ASSIGNMENT:
Within the records below, find each line with the word "unless" and copy it out.

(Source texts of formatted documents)
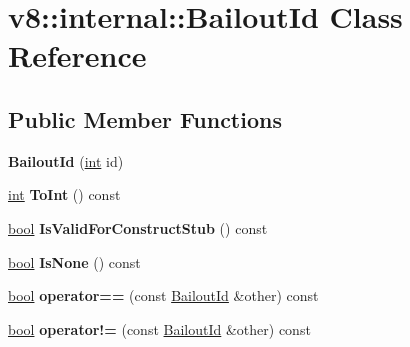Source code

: \hypertarget{classv8_1_1internal_1_1BailoutId}{}\section{v8\+:\+:internal\+:\+:Bailout\+Id Class Reference}
\label{classv8_1_1internal_1_1BailoutId}
\subsection*{Public Member Functions}
\begin{DoxyCompactItemize}
\item 
\mbox{\label{classv8_1_1internal_1_1BailoutId_a29bee41095d1f83d33c1e519877b324e}} 
{\bfseries Bailout\+Id} (\mbox{\hyperlink{classint}{int}} id)
\item 
\mbox{\label{classv8_1_1internal_1_1BailoutId_ab73c227f48e4a0b6d80bb70bb8da73c3}} 
\mbox{\hyperlink{classint}{int}} {\bfseries To\+Int} () const
\item 
\mbox{\label{classv8_1_1internal_1_1BailoutId_af93d424a536786b205ba22dfae45a621}} 
\mbox{\hyperlink{classbool}{bool}} {\bfseries Is\+Valid\+For\+Construct\+Stub} () const
\item 
\mbox{\label{classv8_1_1internal_1_1BailoutId_a73c29cc5561a7197cedac2e33c8eed63}} 
\mbox{\hyperlink{classbool}{bool}} {\bfseries Is\+None} () const
\item 
\mbox{\label{classv8_1_1internal_1_1BailoutId_acefb28c72d044418fb470b3dea215017}} 
\mbox{\hyperlink{classbool}{bool}} {\bfseries operator==} (const \mbox{\hyperlink{classv8_1_1internal_1_1BailoutId}{Bailout\+Id}} \&other) const
\item 
\mbox{\label{classv8_1_1internal_1_1BailoutId_aac8fa905224c108d35d63a4fb77a8094}} 
\mbox{\hyperlink{classbool}{bool}} {\bfseries operator!=} (const \mbox{\hyperlink{classv8_1_1internal_1_1BailoutId}{Bailout\+Id}} \&other) const
\end{DoxyCompactItemize}
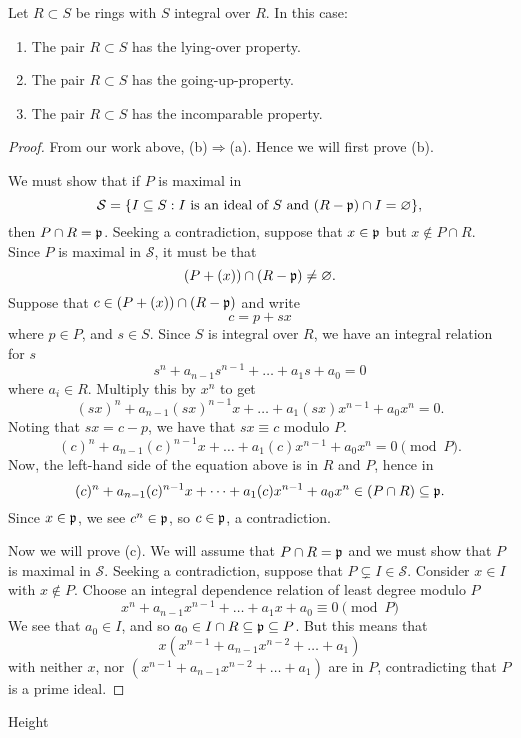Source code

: \documentclass{ximera}
\begin{document}
\begin{theorem}[Going-up]
  Let $R\subset S$ be rings with $S$ integral over $R$. In this case:
  \begin{enumerate}
  \item The pair $R\subset S$ has the lying-over property.
  \item The pair $R\subset S$ has the going-up-property.
  \item The pair $R\subset S$ has the incomparable property.
  \end{enumerate}
  \begin{proof}
    From our work above, (b)$\Rightarrow$(a). Hence we will first
    prove (b).

    We must show that if $P$ is maximal in
    \[
    \mathcal{S} = \{I\subseteq S: \text{$I$ is an ideal of $S$ and
      $(R-\mathfrak{p})\cap I = \varnothing$}\},
    \]
    then $P\cap R = \mathfrak{p}$. Seeking a contradiction, suppose that
    $x\in\mathfrak{p}$ but $x\notin P\cap R$. Since $P$ is maximal in
    $\mathcal{S}$, it must be that
    \[
    (P + (x)) \cap (R-\mathfrak{p}) \ne \varnothing.
    \]
    Suppose that $c\in (P + (x)) \cap (R-\mathfrak{p})$ and write
    \[
    c = p + sx
    \]
    where $p\in P$, and $s\in S$. Since $S$ is integral over $R$, we
    have an integral relation for $s$
    \[
    s^n + a_{n-1}s^{n-1} + \dots + a_1 s + a_0 = 0
    \]
    where $a_i\in R$. Multiply this by $x^n$ to get
    \[
    (sx)^n + a_{n-1}(sx)^{n-1}x + \dots + a_1 (sx)x^{n-1} + a_0x^n = 0.
    \]
    Noting that $sx = c-p$, we have that $sx\equiv c$ modulo $P$.
    \[
    (c)^n + a_{n-1}(c)^{n-1}x + \dots + a_1 (c)x^{n-1} + a_0x^n = 0 \pmod{P}.
    \]
    Now, the left-hand side of the equation above is in $R$ and $P$,
    hence in
    \[
    (c)^n + a_{n-1}(c)^{n-1}x + \dots + a_1 (c)x^{n-1} + a_0x^n \in (P\cap R)\subseteq\mathfrak{p}. 
    \]
    Since $x\in\mathfrak{p}$, we see $c^n\in\mathfrak{p}$, so $c\in\mathfrak{p}$, a contradiction.


    Now we will prove (c). We will assume that $P\cap R = \mathfrak{p}$ and we
    must show that $P$ is maximal in $\mathcal{S}$. Seeking a
    contradiction, suppose that $P\subsetneq
    I\in\mathcal{S}$. Consider $x\in I$ with $x\notin P$. Choose an
    integral dependence relation of least degree modulo $P$
    \[
    x^n + a_{n-1}x^{n-1} + \dots + a_1 x + a_0 \equiv 0 \pmod{P}
    \]
    We see that $a_0\in I$, and so $a_0\in I \cap R \subseteq \mathfrak{p} \subseteq P$. But this means that
    \[
    x(x^{n-1} + a_{n-1}x^{n-2} + \dots + a_1)
    \]
    with neither $x$, nor $(x^{n-1} + a_{n-1}x^{n-2} + \dots + a_1)$
    are in $P$, contradicting that $P$ is a prime ideal.
  \end{proof}
\end{theorem}


\begin{definition}
  Height
\end{definition}

\begin{corollary}
\end{corollary}

\begin{corollary}
\end{corollary}
\end{document}
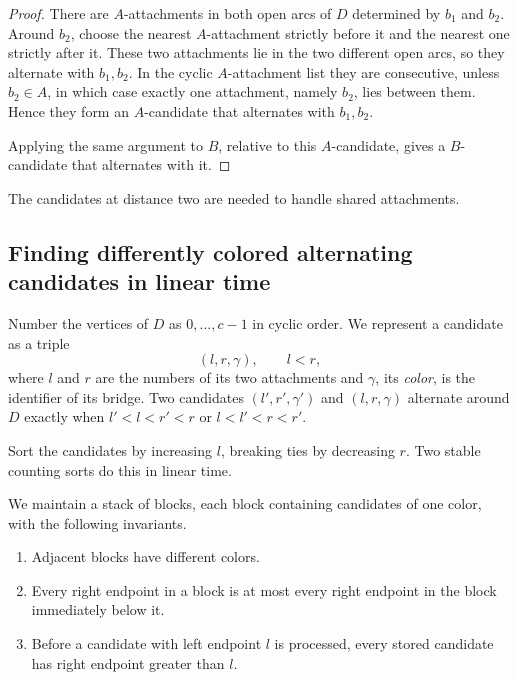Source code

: \documentclass[11pt]{article}
\begin{document}
\begin{proof}
There are $A$-attachments in both open arcs of $D$ determined by $b_1$ and
$b_2$. Around $b_2$, choose the nearest $A$-attachment strictly before it and
the nearest one strictly after it. These two attachments lie in the two
different open arcs, so they alternate with $b_1,b_2$. In the cyclic
$A$-attachment list they are consecutive, unless $b_2\in A$, in which case
exactly one attachment, namely $b_2$, lies between them. Hence they form an
$A$-candidate that alternates with $b_1,b_2$.

Applying the same argument to $B$, relative to this $A$-candidate, gives a
$B$-candidate that alternates with it.
\end{proof}

The candidates at distance two are needed to handle shared attachments.

\subsection{Finding differently colored alternating candidates in linear time}\label{sec:sweep}

Number the vertices of $D$ as $0,\ldots,c-1$ in cyclic order. We represent a
candidate as a triple
\begin{equation*}
(l,r,\gamma),\qquad l<r,
\end{equation*}
where $l$ and $r$ are the numbers of its two attachments and $\gamma$, its
\emph{color}, is the identifier of its bridge. Two candidates $(l',r',\gamma')$
and $(l,r,\gamma)$ alternate around $D$ exactly when $l'<l<r'<r$ or
$l<l'<r<r'$.

Sort the candidates by increasing $l$, breaking ties by decreasing $r$. Two
stable counting sorts do this in linear time.

We maintain a stack of blocks, each block containing candidates of one color,
with the following invariants.
\begin{enumerate}[nosep]
\item Adjacent blocks have different colors.
\item Every right endpoint in a block is at most every right endpoint in the
block immediately below it.
\item Before a candidate with left endpoint $l$ is processed, every stored
candidate has right endpoint greater than $l$.
\end{enumerate}
\end{document}
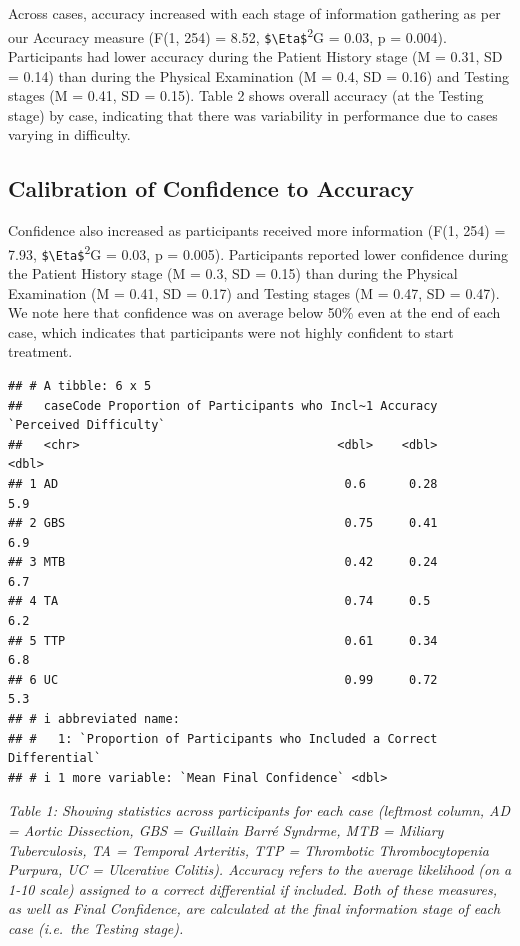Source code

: \documentclass[a4paper, nobind]{templates/ociamthesis}
\begin{document}
Across cases, accuracy increased with each stage of information gathering as per our Accuracy measure (F(1, 254) = 8.52, \texttt{\$\textbackslash{}Eta\$}\textsuperscript{2}G = 0.03, p = 0.004). Participants had lower accuracy during the Patient History stage (M = 0.31, SD = 0.14) than during the Physical Examination (M = 0.4, SD = 0.16) and Testing stages (M = 0.41, SD = 0.15). Table 2 shows overall accuracy (at the Testing stage) by case, indicating that there was variability in performance due to cases varying in difficulty.

\subsection*{Calibration of Confidence to Accuracy}\label{calibration-of-confidence-to-accuracy}

Confidence also increased as participants received more information (F(1, 254) = 7.93, \texttt{\$\textbackslash{}Eta\$}\textsuperscript{2}G = 0.03, p = 0.005). Participants reported lower confidence during the Patient History stage (M = 0.3, SD = 0.15) than during the Physical Examination (M = 0.41, SD = 0.17) and Testing stages (M = 0.47, SD = 0.47). We note here that confidence was on average below 50\% even at the end of each case, which indicates that participants were not highly confident to start treatment.

\begin{verbatim}
## # A tibble: 6 x 5
##   caseCode Proportion of Participants who Incl~1 Accuracy `Perceived Difficulty`
##   <chr>                                    <dbl>    <dbl>                  <dbl>
## 1 AD                                        0.6      0.28                    5.9
## 2 GBS                                       0.75     0.41                    6.9
## 3 MTB                                       0.42     0.24                    6.7
## 4 TA                                        0.74     0.5                     6.2
## 5 TTP                                       0.61     0.34                    6.8
## 6 UC                                        0.99     0.72                    5.3
## # i abbreviated name:
## #   1: `Proportion of Participants who Included a Correct Differential`
## # i 1 more variable: `Mean Final Confidence` <dbl>
\end{verbatim}

\emph{Table 1: Showing statistics across participants for each case (leftmost column, AD = Aortic Dissection, GBS = Guillain Barré Syndrme, MTB = Miliary Tuberculosis, TA = Temporal Arteritis, TTP = Thrombotic Thrombocytopenia Purpura, UC = Ulcerative Colitis). Accuracy refers to the average likelihood (on a 1-10 scale) assigned to a correct differential if included. Both of these measures, as well as Final Confidence, are calculated at the final information stage of each case (i.e.~the Testing stage).}
\end{document}
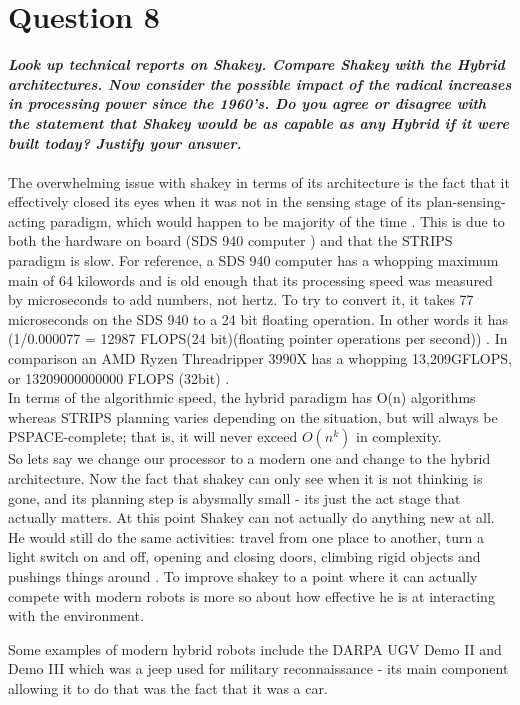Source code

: \documentclass{article}
\newcommand\tab[1][1cm]{\hspace*{#1}}
\begin{document}
\section*{Question 8}
\textbf{\textit{
    \tab Look up technical reports on Shakey. Compare Shakey with the Hybrid
architectures.  Now  consider  the  possible  impact  of the  radical  increases  in
 processing power since the 1960’s. Do you agree or disagree with the statement that
Shakey would be as capable as any Hybrid if it were built today? Justify your answer.
}} \\ \\
The overwhelming issue with shakey in terms of its architecture is the fact that it effectively closed its eyes when it was not in
the sensing stage of its plan-sensing-acting paradigm, which would happen to be majority of the time \cite{IntroToAI}. This is due 
to both the hardware on board (SDS 940 computer \cite{shakey}) and that the STRIPS paradigm is slow. For reference, a SDS 940 computer
has a whopping maximum main of 64 kilowords and is old enough that its processing speed was 
measured by microseconds to add numbers, not hertz. 
To try to convert it, it takes 77 microseconds on the SDS 940 to a 24 bit floating operation. 
In other words it has (1/0.000077 = 12987 FLOPS(24 bit)(floating pointer operations per second)) \cite{SDS940}. 
In comparison an AMD Ryzen Threadripper 3990X has a whopping 13,209GFLOPS, or 13209000000000 FLOPS (32bit) \cite{threadripper}. \\

\tab In terms of the algorithmic speed, the hybrid paradigm has O(n) algorithms \cite{IntroToAI} 
whereas STRIPS planning varies depending on the situation, but will always be 
PSPACE-complete; that is, it will never exceed $O(n^k)$ in complexity. \\

\tab So lets say we change our processor to a modern one and change to the hybrid architecture. Now the fact that 
shakey can only see when it is not thinking is gone, and its planning step is abysmally small - its just the act
stage that actually matters. At this point Shakey can not actually do anything new at all. He would still
do the same activities: travel from one place to another, turn a light switch on and off, opening and closing doors, 
climbing rigid objects and pushings things around \cite{shakey}. To improve shakey to a point where it can actually
compete with modern robots is more so about how effective he is at interacting with the environment.

\tab Some examples of modern hybrid robots include the DARPA UGV Demo II and Demo III which was a jeep used
for military reconnaissance - its main component allowing it to do that was the fact that it was a car. 


\end{document}
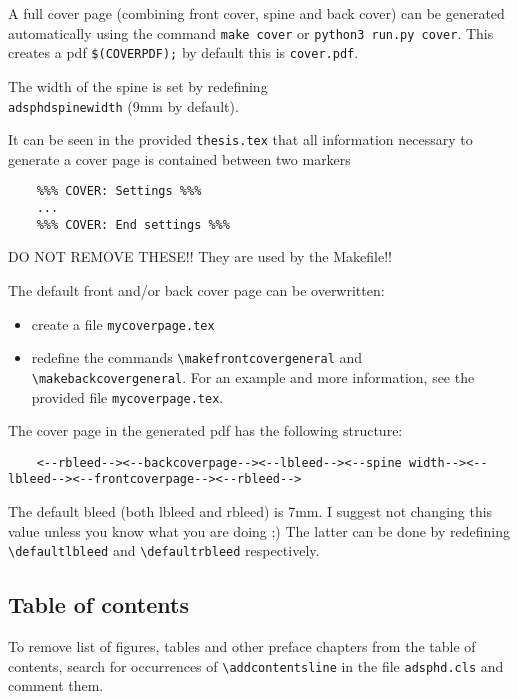 A full cover page (combining front cover, spine and back cover) can be
generated automatically using the command \texttt{make cover} or \texttt{python3 run.py cover}. This creates a pdf
\texttt{\$(COVERPDF);} by default this is \texttt{cover.pdf}.

The width of the spine is set by redefining \texttt{\\adsphdspinewidth} (9mm by default).

It can be seen in the provided \texttt{thesis.tex} that all information necessary to
generate a cover page is contained between two markers

\begin{verbatim}
    %%% COVER: Settings %%%
    ...
    %%% COVER: End settings %%%
\end{verbatim}

DO NOT REMOVE THESE!! They are used by the Makefile!!

The default front and/or back cover page can be overwritten: 

\begin{itemize}
    \item create a file \texttt{mycoverpage.tex}
    \item redefine the commands \texttt{\textbackslash makefrontcovergeneral} and \texttt{\textbackslash makebackcovergeneral}. For
          an example and more information, see the provided file \texttt{mycoverpage.tex}.
\end{itemize}

The cover page in the generated pdf has the following structure:

{\tiny
\begin{verbatim}
    <--rbleed--><--backcoverpage--><--lbleed--><--spine width--><--lbleed--><--frontcoverpage--><--rbleed-->
\end{verbatim}
}

The default bleed (both lbleed and rbleed) is 7mm. I suggest not changing this
value unless you know what you are doing ;) The latter can be done by
redefining \texttt{\textbackslash defaultlbleed} and \texttt{\textbackslash defaultrbleed} respectively.


\subsection{Table of contents}

To remove list of figures, tables and other preface chapters from the table of
contents, search for occurrences of \texttt{\textbackslash addcontentsline} in the file
\texttt{adsphd.cls} and comment them.

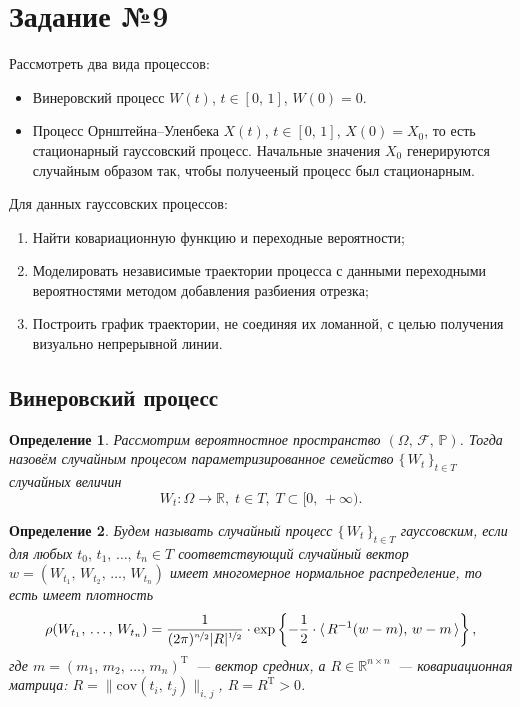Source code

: \documentclass[a4paper, 11pt]{article}
\theoremstyle{def}
\newtheorem{definition}{Определение}[section]
\theoremstyle{th}
\theoremstyle{rem}
\newcommand{\R}{\mathbb{R}}
\newcommand{\p}{\mathbb{P}}
\newcommand{\T}{\mathrm{T}}
\begin{document}
\clearpage
\section{Задание №9}

Рассмотреть два вида процессов:
\begin{itemize}
        \item Винеровский процесс $W(t)$, $t \in [0,\,1]$, $W(0) = 0$.
        \item Процесс Орнштейна--Уленбека $X(t)$, $t \in [0,\,1]$, $X(0) = X_0$, то есть стационарный гауссовский процесс. Начальные значения $X_0$ генерируются случайным образом так, чтобы получееный процесс был стационарным.
\end{itemize}
Для данных гауссовских процессов:
\begin{enumerate}
        \item Найти ковариационную функцию и переходные вероятности;
        \item Моделировать независимые траектории процесса с данными переходными вероятностями методом добавления разбиения отрезка;
        \item Построить график траектории, не соединяя их ломанной, с целью получения визуально непрерывной линии.
\end{enumerate}


\subsection{Винеровский процесс}

\begin{definition}
        Рассмотрим вероятностное пространство $(\Omega,\,\mathcal{F},\,\p)$. Тогда назовём \textit{случайным процесом} параметризированное семейство $\{\,W_t\,\}_{t \in T}$ случайных величин 
$$
        W_t:\Omega\to\R,\;t\in T,\;T \subset [0,\,+\infty).
$$
\end{definition}

\begin{definition}
        Будем называть случайный процесс $\{\,W_t\,\}_{t\in T}$ \textit{гауссовским}, если для любых $t_0,\,t_1,\,\ldots,\,t_n\in T$ соответствующий случайный вектор $w = (W_{t_1},\,W_{t_2},\,\ldots,\,W_{t_n})$ имеет многомерное нормальное распределение, то есть имеет плотность
$$
        \rho(W_{t_1},\,\ldots,\,W_{t_n})
=
        \frac{1}{(2\pi)^{\nicefrac{n}{2}}|R|^{\nicefrac{1}{2}}}
\cdot
        \exp\left\{
-\frac{1}{2} \cdot
\langle\, R^{-1}(w - m),\, w - m\,\rangle
        \right\},
$$
        где $m = (m_1,\,m_2,\,\ldots,\,m_n)^\T$~--- вектор средних, а $R \in \R^{n \times n}$~--- ковариационная матрица: $R = \|\mbox{cov}(t_i,\,t_j)\|_{i,\,j}$, $R = R^\T > 0$.
\end{definition}
\end{document}
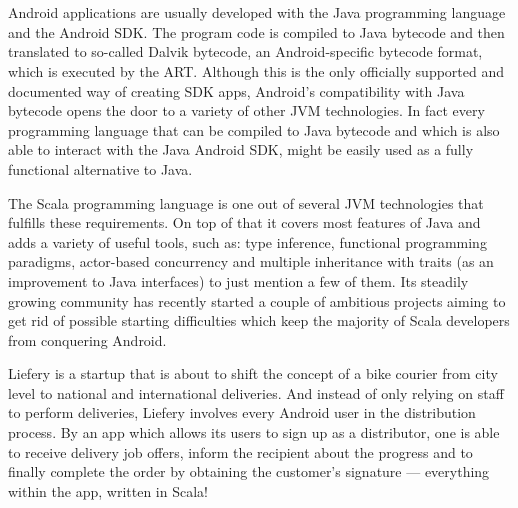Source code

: \section*{}

Android applications are usually developed with the Java programming language and the Android \ac{SDK}. The program code
is compiled to Java bytecode and then translated to so-called Dalvik bytecode, an Android-specific bytecode format,
which is executed by the \ac{ART}. Although this is the only officially supported and documented way of creating SDK
apps, Android's compatibility with Java bytecode opens the door to a variety of other \ac{JVM} technologies. In fact
every programming language that can be compiled to Java bytecode and which is also able to interact with the Java
Android SDK, might be easily used as a fully functional alternative to Java.

The Scala programming language is one out of several JVM technologies that fulfills these requirements. On top of that
it covers most features of Java and adds a variety of useful tools, such as: type inference, functional programming
paradigms, actor-based concurrency and multiple inheritance with traits (as an improvement to Java interfaces) to just
mention a few of them. Its steadily growing community has recently started a couple of ambitious projects aiming to get
rid of possible starting difficulties which keep the majority of Scala developers from conquering Android.

Liefery is a startup that is about to shift the concept of a bike courier from city level to national and international
deliveries. And instead of only relying on staff to perform deliveries, Liefery involves every Android user in the
distribution process. By an app which allows its users to sign up as a distributor, one is able to receive delivery job
offers, inform the recipient about the progress and to finally complete the order by obtaining the customer's signature
— everything within the app, written in Scala!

WRITTEN SOLUTION:
$A$-attachment list they are consecutive, unless $b_2\in A$, in which case
value unless you know what you are doing ;) The latter can be done by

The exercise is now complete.